Pero Laila no le contó a Hasina lo que le había dicho babi, ni lo feliz que era por tener un padre así, ni lo orgullosa que estaba del buen concepto que tenía de ella, ni su férrea determinación de seguir estudiando igual que su padre. En los dos años anteriores, Laila había recibido el certificado awal numra que se otorgaba anualmente al mejor estudiante de cada curso. Pero todas estas cosas no se las dijo a Hasina, cuyo padre era un taxista con muy mal genio que sin duda entregaría a su hija en matrimonio al cabo de dos o tres años. En una de las pocas ocasiones en que Hasina se mostraba seria, le había contado a Laila que ya se había decidido su matrimonio con un primo carnal veinte años mayor que ella, dueño de una tienda de coches en Lahore. «Lo he visto dos veces. Y las dos veces comió con la boca abierta», le había confiado.
– Judías, chicas -insistió Hasina-. Recordadlo. A menos, claro está -esbozó entonces una sonrisa pícara y dio un codazo a Laila-, que sea tu joven y apuesto príncipe de una sola pierna el que llame a tu puerta. Entonces…
Laila apartó el codo de Hasina de un manotazo. Se habría ofendido mucho si otra persona le hubiera hablado así de Tariq, pero sabía que Hasina no lo hacía con mala fe. Sólo se burlaba, como siempre, y nadie se libraba de sus bromas, ni siquiera ella misma.

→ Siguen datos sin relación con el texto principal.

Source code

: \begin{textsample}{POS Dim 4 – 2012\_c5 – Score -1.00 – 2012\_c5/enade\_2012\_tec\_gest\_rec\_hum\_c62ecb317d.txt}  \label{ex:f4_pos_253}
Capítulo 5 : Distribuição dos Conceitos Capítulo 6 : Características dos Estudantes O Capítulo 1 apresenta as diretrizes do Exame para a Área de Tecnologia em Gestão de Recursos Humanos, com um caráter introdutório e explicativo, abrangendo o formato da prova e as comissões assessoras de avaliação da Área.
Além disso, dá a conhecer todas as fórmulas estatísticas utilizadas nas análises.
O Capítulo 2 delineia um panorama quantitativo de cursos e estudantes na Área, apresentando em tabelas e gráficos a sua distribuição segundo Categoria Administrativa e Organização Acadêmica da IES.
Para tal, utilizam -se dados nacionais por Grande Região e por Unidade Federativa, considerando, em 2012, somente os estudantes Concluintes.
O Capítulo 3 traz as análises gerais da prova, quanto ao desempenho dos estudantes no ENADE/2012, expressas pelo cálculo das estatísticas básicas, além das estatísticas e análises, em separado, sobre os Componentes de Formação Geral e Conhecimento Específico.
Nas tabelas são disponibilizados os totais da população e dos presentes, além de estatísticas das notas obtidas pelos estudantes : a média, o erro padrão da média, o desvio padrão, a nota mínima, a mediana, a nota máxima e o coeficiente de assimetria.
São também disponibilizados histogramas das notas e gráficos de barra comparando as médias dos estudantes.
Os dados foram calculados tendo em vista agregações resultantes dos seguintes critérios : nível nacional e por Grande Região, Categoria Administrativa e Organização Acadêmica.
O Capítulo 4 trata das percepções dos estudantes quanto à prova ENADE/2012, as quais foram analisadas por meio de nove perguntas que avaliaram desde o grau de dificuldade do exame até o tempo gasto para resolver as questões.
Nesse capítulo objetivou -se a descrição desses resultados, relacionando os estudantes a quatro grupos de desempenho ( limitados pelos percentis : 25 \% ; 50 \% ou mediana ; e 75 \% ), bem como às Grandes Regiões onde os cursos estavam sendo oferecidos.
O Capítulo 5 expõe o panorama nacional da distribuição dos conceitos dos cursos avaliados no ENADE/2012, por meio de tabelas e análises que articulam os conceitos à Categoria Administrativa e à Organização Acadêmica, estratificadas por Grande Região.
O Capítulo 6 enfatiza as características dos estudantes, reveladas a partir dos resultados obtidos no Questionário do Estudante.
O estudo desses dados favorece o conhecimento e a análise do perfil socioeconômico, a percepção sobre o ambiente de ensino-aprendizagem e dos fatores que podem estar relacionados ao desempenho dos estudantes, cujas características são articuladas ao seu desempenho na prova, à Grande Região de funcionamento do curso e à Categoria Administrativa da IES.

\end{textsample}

– ¡No deberías hablar así de las personas! -protestó Giti.
– ¿Y quiénes son esas personas?
– Las que han resultado heridas por culpa de la guerra -replicó Giti con severidad, sin darse cuenta de que Hasina bromeaba.
– Creo que la ulema Giti se ha enamorado de Tariq. ¡Lo sabía! ¡Ja! Pero él ya está comprometido, ¿no te habías enterado? ¿No es verdad, Laila?

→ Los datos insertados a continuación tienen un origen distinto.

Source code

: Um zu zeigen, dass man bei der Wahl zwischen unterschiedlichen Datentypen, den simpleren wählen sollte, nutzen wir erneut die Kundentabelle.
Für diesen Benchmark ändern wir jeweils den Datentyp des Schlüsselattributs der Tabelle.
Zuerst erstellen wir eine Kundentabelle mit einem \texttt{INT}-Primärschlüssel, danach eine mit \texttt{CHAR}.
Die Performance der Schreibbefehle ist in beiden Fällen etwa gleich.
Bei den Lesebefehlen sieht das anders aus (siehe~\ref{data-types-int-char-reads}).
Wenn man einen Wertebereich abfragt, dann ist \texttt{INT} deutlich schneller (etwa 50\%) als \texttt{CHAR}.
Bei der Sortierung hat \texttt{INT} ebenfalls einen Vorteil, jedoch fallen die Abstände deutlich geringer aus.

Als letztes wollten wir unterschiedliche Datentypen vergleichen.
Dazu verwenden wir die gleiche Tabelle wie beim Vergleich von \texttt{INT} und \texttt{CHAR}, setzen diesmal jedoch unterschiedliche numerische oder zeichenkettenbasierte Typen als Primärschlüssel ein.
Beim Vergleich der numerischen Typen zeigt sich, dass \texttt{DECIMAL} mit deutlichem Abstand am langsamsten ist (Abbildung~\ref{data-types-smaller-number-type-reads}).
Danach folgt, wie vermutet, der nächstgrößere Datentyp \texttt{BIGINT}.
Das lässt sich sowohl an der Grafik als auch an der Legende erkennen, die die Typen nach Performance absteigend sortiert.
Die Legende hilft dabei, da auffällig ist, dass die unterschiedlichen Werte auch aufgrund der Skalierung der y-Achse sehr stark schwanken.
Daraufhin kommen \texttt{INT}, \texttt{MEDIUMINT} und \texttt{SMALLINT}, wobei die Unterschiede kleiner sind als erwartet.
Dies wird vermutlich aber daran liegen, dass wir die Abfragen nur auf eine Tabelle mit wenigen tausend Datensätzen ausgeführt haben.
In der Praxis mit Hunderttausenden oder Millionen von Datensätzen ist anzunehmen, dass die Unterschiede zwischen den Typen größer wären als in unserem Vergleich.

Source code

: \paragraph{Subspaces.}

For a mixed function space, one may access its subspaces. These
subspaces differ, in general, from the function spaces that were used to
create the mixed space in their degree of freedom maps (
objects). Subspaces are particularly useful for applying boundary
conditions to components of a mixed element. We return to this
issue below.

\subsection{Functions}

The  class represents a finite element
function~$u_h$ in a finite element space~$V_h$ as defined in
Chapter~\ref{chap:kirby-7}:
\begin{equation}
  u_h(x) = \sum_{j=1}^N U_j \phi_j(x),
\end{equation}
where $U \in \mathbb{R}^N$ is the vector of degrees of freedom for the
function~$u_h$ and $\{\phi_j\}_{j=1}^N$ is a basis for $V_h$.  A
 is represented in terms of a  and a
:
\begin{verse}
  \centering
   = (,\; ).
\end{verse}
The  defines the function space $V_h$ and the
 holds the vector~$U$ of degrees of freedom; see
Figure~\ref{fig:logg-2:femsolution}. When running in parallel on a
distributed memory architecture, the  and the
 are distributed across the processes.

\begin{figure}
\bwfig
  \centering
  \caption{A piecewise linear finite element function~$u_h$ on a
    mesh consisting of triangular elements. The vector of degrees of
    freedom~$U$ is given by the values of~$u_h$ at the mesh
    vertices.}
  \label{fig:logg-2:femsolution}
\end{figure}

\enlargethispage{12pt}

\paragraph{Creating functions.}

– ¡No estoy enamorada de nadie!
Hasina y Giti se despidieron de Laila y, sin dejar de discutir, volvieron la esquina al llegar a su calle.
Laila recorrió sola las tres últimas manzanas. Cuando llegó a su calle, se fijó en que el Benz azul seguía aparcado frente a la casa de Rashid y Mariam. Ahora el hombre mayor del traje marrón estaba de pie junto al capó, apoyado en un bastón y mirando hacia la casa.
Fue entonces cuando Laila oyó una voz a su espalda.